» **Directions for this task**
Could you retype the entries below exactly, omitting every picture?

(Rendered images with source text)
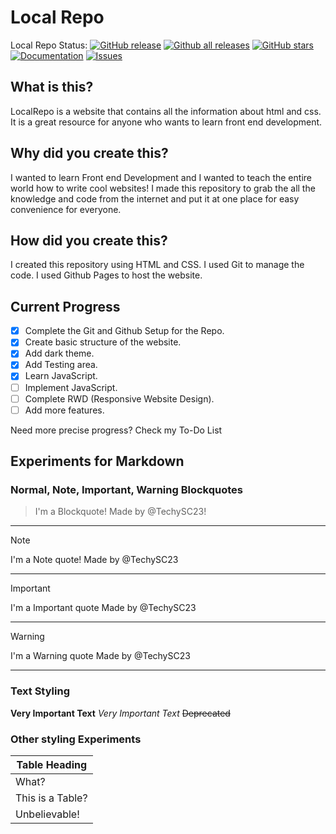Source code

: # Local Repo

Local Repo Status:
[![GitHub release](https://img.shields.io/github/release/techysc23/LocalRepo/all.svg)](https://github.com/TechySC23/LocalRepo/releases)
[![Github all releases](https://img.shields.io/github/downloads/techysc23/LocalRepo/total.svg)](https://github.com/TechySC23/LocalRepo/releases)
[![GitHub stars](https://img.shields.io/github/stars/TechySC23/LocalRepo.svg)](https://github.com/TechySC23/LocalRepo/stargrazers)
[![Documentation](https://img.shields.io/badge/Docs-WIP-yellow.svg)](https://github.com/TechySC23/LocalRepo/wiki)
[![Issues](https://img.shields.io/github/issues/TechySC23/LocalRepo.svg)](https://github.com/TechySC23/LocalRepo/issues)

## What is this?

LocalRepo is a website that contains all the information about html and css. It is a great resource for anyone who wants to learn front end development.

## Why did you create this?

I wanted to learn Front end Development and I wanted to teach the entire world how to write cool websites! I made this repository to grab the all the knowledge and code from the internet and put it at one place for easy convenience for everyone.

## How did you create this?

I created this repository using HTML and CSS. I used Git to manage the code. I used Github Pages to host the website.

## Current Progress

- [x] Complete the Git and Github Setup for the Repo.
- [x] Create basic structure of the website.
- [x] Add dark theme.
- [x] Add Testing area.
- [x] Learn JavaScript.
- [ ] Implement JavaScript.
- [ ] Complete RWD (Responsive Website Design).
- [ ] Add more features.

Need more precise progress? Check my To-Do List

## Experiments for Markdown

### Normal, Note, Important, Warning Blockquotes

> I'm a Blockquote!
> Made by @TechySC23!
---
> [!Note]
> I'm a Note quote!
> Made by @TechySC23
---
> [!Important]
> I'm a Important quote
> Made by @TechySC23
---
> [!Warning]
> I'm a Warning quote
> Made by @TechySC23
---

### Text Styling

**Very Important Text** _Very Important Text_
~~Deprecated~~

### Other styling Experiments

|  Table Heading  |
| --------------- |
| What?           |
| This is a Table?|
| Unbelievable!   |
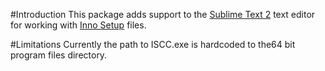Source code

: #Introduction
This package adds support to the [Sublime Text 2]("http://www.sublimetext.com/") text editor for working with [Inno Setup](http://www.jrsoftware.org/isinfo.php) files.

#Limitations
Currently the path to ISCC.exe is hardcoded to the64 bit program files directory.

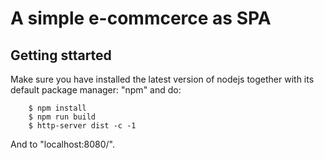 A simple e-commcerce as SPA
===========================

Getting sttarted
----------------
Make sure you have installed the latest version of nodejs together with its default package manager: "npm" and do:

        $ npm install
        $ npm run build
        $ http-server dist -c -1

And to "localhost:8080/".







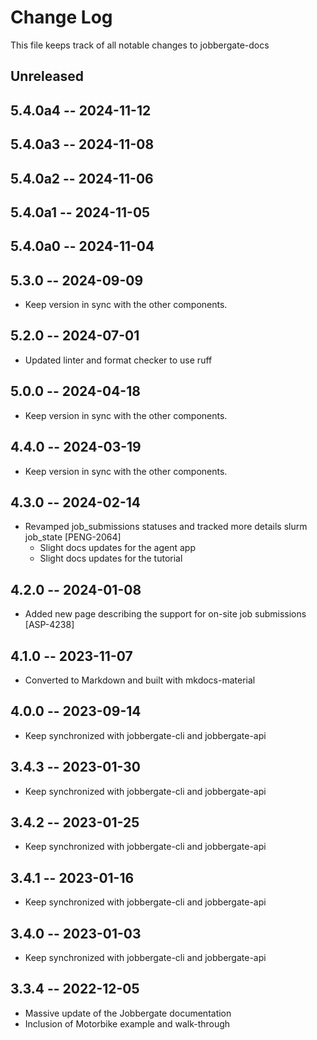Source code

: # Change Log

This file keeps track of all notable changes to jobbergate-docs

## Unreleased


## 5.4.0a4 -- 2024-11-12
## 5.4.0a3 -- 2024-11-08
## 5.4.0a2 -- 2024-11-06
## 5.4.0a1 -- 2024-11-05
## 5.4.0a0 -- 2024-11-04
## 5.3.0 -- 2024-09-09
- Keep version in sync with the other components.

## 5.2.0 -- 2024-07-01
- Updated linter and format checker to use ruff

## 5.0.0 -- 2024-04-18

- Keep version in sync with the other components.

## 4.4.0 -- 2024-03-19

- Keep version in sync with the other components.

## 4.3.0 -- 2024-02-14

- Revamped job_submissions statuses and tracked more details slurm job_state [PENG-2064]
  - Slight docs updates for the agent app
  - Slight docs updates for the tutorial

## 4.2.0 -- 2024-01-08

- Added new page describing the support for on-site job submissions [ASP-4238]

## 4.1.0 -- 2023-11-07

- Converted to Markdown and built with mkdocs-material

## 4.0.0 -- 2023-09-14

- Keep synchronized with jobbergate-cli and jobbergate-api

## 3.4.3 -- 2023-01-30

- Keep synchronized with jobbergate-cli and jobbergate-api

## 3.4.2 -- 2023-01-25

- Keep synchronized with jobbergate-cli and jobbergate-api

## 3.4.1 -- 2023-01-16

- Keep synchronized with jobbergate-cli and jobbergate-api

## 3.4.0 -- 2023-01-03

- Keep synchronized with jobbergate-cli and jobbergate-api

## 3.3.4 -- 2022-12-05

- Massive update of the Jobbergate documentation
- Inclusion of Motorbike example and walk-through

» **Reply**
Source code

: # Local Repo

Local Repo Status:
[![GitHub release](https://img.shields.io/github/release/techysc23/LocalRepo/all.svg)](https://github.com/TechySC23/LocalRepo/releases)
[![Github all releases](https://img.shields.io/github/downloads/techysc23/LocalRepo/total.svg)](https://github.com/TechySC23/LocalRepo/releases)
[![GitHub stars](https://img.shields.io/github/stars/TechySC23/LocalRepo.svg)](https://github.com/TechySC23/LocalRepo/stargrazers)
[![Documentation](https://img.shields.io/badge/Docs-WIP-yellow.svg)](https://github.com/TechySC23/LocalRepo/wiki)
[![Issues](https://img.shields.io/github/issues/TechySC23/LocalRepo.svg)](https://github.com/TechySC23/LocalRepo/issues)

## What is this?

LocalRepo is a website that contains all the information about html and css. It is a great resource for anyone who wants to learn front end development.

## Why did you create this?

I wanted to learn Front end Development and I wanted to teach the entire world how to write cool websites! I made this repository to grab the all the knowledge and code from the internet and put it at one place for easy convenience for everyone.

## How did you create this?

I created this repository using HTML and CSS. I used Git to manage the code. I used Github Pages to host the website.

## Current Progress

- [x] Complete the Git and Github Setup for the Repo.
- [x] Create basic structure of the website.
- [x] Add dark theme.
- [x] Add Testing area.
- [x] Learn JavaScript.
- [ ] Implement JavaScript.
- [ ] Complete RWD (Responsive Website Design).
- [ ] Add more features.

Need more precise progress? Check my To-Do List

## Experiments for Markdown

### Normal, Note, Important, Warning Blockquotes

> I'm a Blockquote!
> Made by @TechySC23!
---
> [!Note]
> I'm a Note quote!
> Made by @TechySC23
---
> [!Important]
> I'm a Important quote
> Made by @TechySC23
---
> [!Warning]
> I'm a Warning quote
> Made by @TechySC23
---

### Text Styling

**Very Important Text** _Very Important Text_
~~Deprecated~~

### Other styling Experiments

|  Table Heading  |
| --------------- |
| What?           |
| This is a Table?|
| Unbelievable!   |
Source code

: #Introduction
This package adds support to the [Sublime Text 2]("http://www.sublimetext.com/") text editor for working with [Inno Setup](http://www.jrsoftware.org/isinfo.php) files.

#Limitations
Currently the path to ISCC.exe is hardcoded to the64 bit program files directory.

 A simple e-commcerce as SPA
===========================

Getting sttarted
----------------
Make sure you have installed the latest version of nodejs together with its default package manager: "npm" and do:

        $ npm install
        $ npm run build
        $ http-server dist -c -1

And to "localhost:8080/".







Source code

: # Change Log

This file keeps track of all notable changes to jobbergate-docs

## Unreleased


## 5.4.0a4 -- 2024-11-12
## 5.4.0a3 -- 2024-11-08
## 5.4.0a2 -- 2024-11-06
## 5.4.0a1 -- 2024-11-05
## 5.4.0a0 -- 2024-11-04
## 5.3.0 -- 2024-09-09
- Keep version in sync with the other components.

## 5.2.0 -- 2024-07-01
- Updated linter and format checker to use ruff

## 5.0.0 -- 2024-04-18

- Keep version in sync with the other components.

## 4.4.0 -- 2024-03-19

- Keep version in sync with the other components.

## 4.3.0 -- 2024-02-14

- Revamped job_submissions statuses and tracked more details slurm job_state [PENG-2064]
  - Slight docs updates for the agent app
  - Slight docs updates for the tutorial

## 4.2.0 -- 2024-01-08

- Added new page describing the support for on-site job submissions [ASP-4238]

## 4.1.0 -- 2023-11-07

- Converted to Markdown and built with mkdocs-material

## 4.0.0 -- 2023-09-14

- Keep synchronized with jobbergate-cli and jobbergate-api

## 3.4.3 -- 2023-01-30

- Keep synchronized with jobbergate-cli and jobbergate-api

## 3.4.2 -- 2023-01-25

- Keep synchronized with jobbergate-cli and jobbergate-api

## 3.4.1 -- 2023-01-16

- Keep synchronized with jobbergate-cli and jobbergate-api

## 3.4.0 -- 2023-01-03

- Keep synchronized with jobbergate-cli and jobbergate-api

## 3.3.4 -- 2022-12-05

- Massive update of the Jobbergate documentation
- Inclusion of Motorbike example and walk-through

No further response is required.